On Wed, Jul 20, 2022 at 6:11 PM Rafael J. Wysocki <rafael@xxxxxxxxxx> wrote:
>
> On Wed, Jul 20, 2022 at 5:16 AM Kai-Heng Feng
> <kai.heng.feng@xxxxxxxxxxxxx> wrote:
> >
> > [+Cc Rafael, linux-pm]
> >
> > On Wed, Jul 20, 2022 at 10:53 AM AceLan Kao <acelan.kao@xxxxxxxxxxxxx> wrote:
> > >
> > > Marc Zyngier <maz@xxxxxxxxxx> 於 2022年7月19日 週二 下午6:48寫道:
> > > >
> > > > [- Jason]
> > > >
> > > > On Tue, 19 Jul 2022 06:55:21 +0100,
> > > > AceLan Kao <acelan.kao@xxxxxxxxxxxxx> wrote:
> > > > >
> > > > > HI all,
> > > > >
> > > > > I encountered an issue while doing S3, it shows below message and then
> > > > > failed to enter S3
> > > > > [ 106.731140] CPU 31 has 116 vectors, 85 available. Cannot disable CPU
> > > > > [ 106.731551] ACPI: \_PR_.C01F: Found 2 idle states
> > > > > [ 106.732610] Error taking CPU31 down: -28
> > > > > [ 106.732612] Non-boot CPUs are not disabled
> > > > >
> > > > > CPU: AMD Ryzen Threadripper PRO 3955WX 16-Cores
> > > > > Kernel: v5.19-rc7
> > > > > There are 5 PCI to 4 type-c ports USB cards on the machine, and It
> > > > > wouldn't lead to the issue if only 4 cards are plugged. So, it looks
> > > > > like it can't handle 5 cards, and failed on the IRQ migration.
> > > > >
> > > > > The workaround provided by kaiheng is to release the irq while
> > > > > suspending and request irq while resuming.

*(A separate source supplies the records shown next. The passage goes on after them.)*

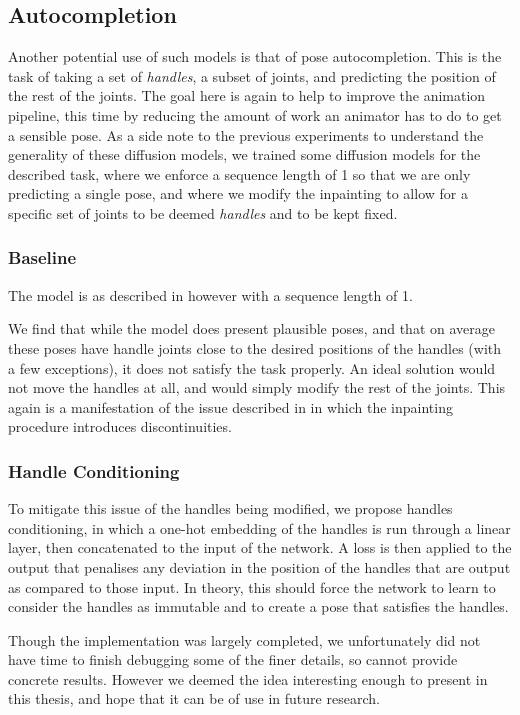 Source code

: \subsection{Autocompletion}
\label{sec:autocomplete}

Another potential use of such models is that of pose autocompletion. This is the task of taking a set of \textit{handles}, a subset of joints, and predicting the position of the rest of the joints. The goal here is again to help to improve the animation pipeline, this time by reducing the amount of work an animator has to do to get a sensible pose. As a side note to the previous experiments to understand the generality of these diffusion models, we trained some diffusion models for the described task, where we enforce a sequence length of 1 so that we are only predicting a single pose, and where we modify the inpainting to allow for a specific set of joints to be deemed \textit{handles} and to be kept fixed.

\subsubsection{Baseline}
The model is as described in  however with a sequence length of 1.

We find that while the model does present plausible poses, and that on average these poses have handle joints close to the desired positions of the handles (with a few exceptions), it does not satisfy the task properly.  An ideal solution would not move the handles at all, and would simply modify the rest of the joints. This again is a manifestation of the issue described in  in which the inpainting procedure introduces discontinuities.

\subsubsection{Handle Conditioning}
To mitigate this issue of the handles being modified, we propose handles conditioning, in which a one-hot embedding of the handles is run through a linear layer, then concatenated to the input of the network. A loss is then applied to the output that penalises any deviation in the position of the handles that are output as compared to those input. In theory, this should force the network to learn to consider the handles as immutable and to create a pose that satisfies the handles.

Though the implementation was largely completed, we unfortunately did not have time to finish debugging some of the finer details, so cannot provide concrete results. However we deemed the idea interesting enough to present in this thesis, and hope that it can be of use in future research.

> > > > > I'm wondering do we have a better solution for this kind of issue?
> > > > > Thanks.
> > > > >
> > > > > diff --git a/drivers/usb/host/xhci.c b/drivers/usb/host/xhci.c
> > > > > index edc6881c8a1b..91c79b21cb57 100644
> > > > > --- a/drivers/usb/host/xhci.c
> > > > > +++ b/drivers/usb/host/xhci.c
> > > > > @@ -17,6 +17,7 @@
> > > > > #include <linux/slab.h>
> > > > > #include <linux/dmi.h>
> > > > > #include <linux/dma-mapping.h>
> > > > > +#include <linux/suspend.h>
> > > > >
> > > > > #include "xhci.h"
> > > > > #include "xhci-trace.h"
> > > > > @@ -1079,6 +1080,9 @@ int xhci_suspend(struct xhci_hcd *xhci, bool do_wakeup)
> > > > > __func__);
> > > > > }
> > > > >
> > > > > + if (pm_suspend_via_firmware())
> > > > > + xhci_cleanup_msix(xhci);
> > > >
> > > > I'm a bit clueless when it comes to the combination of x86 and xhci,
> > > > but doesn't this prevent resuming on a xhci interrupt?

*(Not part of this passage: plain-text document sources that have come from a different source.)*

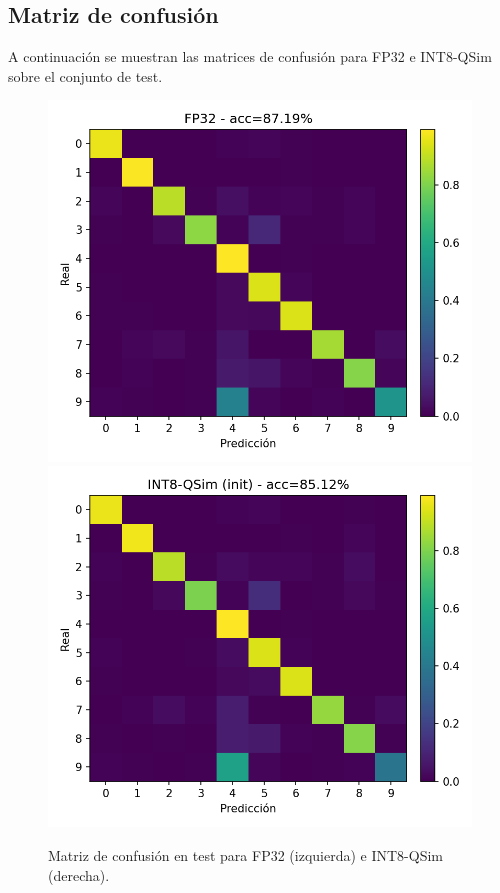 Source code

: \subsection*{Matriz de confusión}
A continuación se muestran las matrices de confusión para FP32 e INT8-QSim sobre el conjunto de test.

\begin{figure}[h]
\centering
\includegraphics[width=.45\linewidth]{../results/figuras/confusion_fp32.png}\hfill
\includegraphics[width=.45\linewidth]{../results/figuras/confusion_int8.png}
\caption{Matriz de confusión en test para FP32 (izquierda) e INT8-QSim (derecha).}
\end{figure}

> > > The PCI cards provide 4 type-c USB ports, and in the beginning we
> > > found that removing one PCI card fixed the issue, so we were trying to
> > > fix the issue in xhci driver.
> > > The USB ports on the PCI cards can't resume the system from S3 even
> > > without the workaround,
> > > but the USB ports on the rear panel of the motherboard still work with
> > > the workaround.
> >
> > The isn't xHCI specific. The issue here is that CPU0 APIC doesn't have
> > enough IRQ vector for ACPI S3 suspend.

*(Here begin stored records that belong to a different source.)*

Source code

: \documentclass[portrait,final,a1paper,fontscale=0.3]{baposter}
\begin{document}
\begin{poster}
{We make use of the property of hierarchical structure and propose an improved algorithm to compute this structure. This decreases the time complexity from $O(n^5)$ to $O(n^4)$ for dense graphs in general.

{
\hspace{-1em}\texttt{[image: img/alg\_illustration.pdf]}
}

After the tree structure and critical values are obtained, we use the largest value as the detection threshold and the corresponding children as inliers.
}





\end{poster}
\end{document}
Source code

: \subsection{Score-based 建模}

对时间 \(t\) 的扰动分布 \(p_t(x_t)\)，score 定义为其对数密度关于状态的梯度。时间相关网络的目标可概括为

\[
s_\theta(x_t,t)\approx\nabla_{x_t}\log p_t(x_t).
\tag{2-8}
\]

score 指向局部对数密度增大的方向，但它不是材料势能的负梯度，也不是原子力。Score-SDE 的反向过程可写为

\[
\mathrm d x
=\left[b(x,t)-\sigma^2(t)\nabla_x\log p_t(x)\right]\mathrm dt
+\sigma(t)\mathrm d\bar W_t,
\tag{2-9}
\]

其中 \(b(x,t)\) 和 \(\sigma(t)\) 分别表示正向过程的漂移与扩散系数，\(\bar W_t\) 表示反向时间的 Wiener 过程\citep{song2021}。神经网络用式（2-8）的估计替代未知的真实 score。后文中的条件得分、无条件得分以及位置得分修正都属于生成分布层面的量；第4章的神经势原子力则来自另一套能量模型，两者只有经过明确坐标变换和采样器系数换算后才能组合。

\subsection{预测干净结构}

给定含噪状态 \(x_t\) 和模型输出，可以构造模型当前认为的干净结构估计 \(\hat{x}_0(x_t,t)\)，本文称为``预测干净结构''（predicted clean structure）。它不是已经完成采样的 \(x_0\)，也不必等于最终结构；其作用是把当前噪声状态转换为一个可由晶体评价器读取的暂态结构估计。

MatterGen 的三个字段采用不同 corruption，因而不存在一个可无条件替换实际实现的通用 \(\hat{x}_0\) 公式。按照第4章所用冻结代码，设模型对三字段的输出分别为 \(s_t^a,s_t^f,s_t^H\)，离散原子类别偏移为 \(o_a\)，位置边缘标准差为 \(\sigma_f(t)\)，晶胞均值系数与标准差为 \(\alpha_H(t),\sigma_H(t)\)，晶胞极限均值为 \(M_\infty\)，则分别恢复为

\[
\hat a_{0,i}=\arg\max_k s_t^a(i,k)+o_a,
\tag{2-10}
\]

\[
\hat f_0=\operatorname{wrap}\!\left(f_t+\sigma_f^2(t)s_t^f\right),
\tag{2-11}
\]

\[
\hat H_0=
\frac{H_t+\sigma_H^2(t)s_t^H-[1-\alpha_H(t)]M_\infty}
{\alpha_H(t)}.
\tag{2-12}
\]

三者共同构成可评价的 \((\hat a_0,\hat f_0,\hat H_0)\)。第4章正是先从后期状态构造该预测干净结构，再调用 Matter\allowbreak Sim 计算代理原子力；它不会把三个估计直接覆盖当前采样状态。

> > Ideally we don't want to tear down IRQs during suspend, but for this
> > case minimizing IRQ numbers means successful S3.
> >
> > So maybe we can have a suspend flow like this:
> > - At the beginning of suspend, check if there's enough free IRQ for
> > CPU0 migration.
> > - If there isn't enough free slots, hint drivers to tear down non-wake
> > IRQs. Maybe use a global variable if we don't want to add a new
> > parameter to current PM ops.
> > - If it's still not enough, abort suspend.
> >
> > For suspend that doesn't unplug CPU like suspend-to-idle, no
> > modification is needed.
> > I wonder if that makes sense?
>
> Quite probably, IRQs need not be migrated during system suspend, so it
> should be possible to avoid doing that entirely on "hot remove" if it
> is part of the suspend flow.

So is it required to disable all CPUs except CPU0 for ACPI S3?
ACPI spec rev 6.3, "7.4.2.4 System \_S3 State" says "The processors
are not executing instructions. The processor-complex context is not
maintained." it doesn't say the CPUs have to be disabled.
So as long as CPUs are quiesced, is pm_sleep_disable_secondary_cpus()
still needed for S3?

Kai-Heng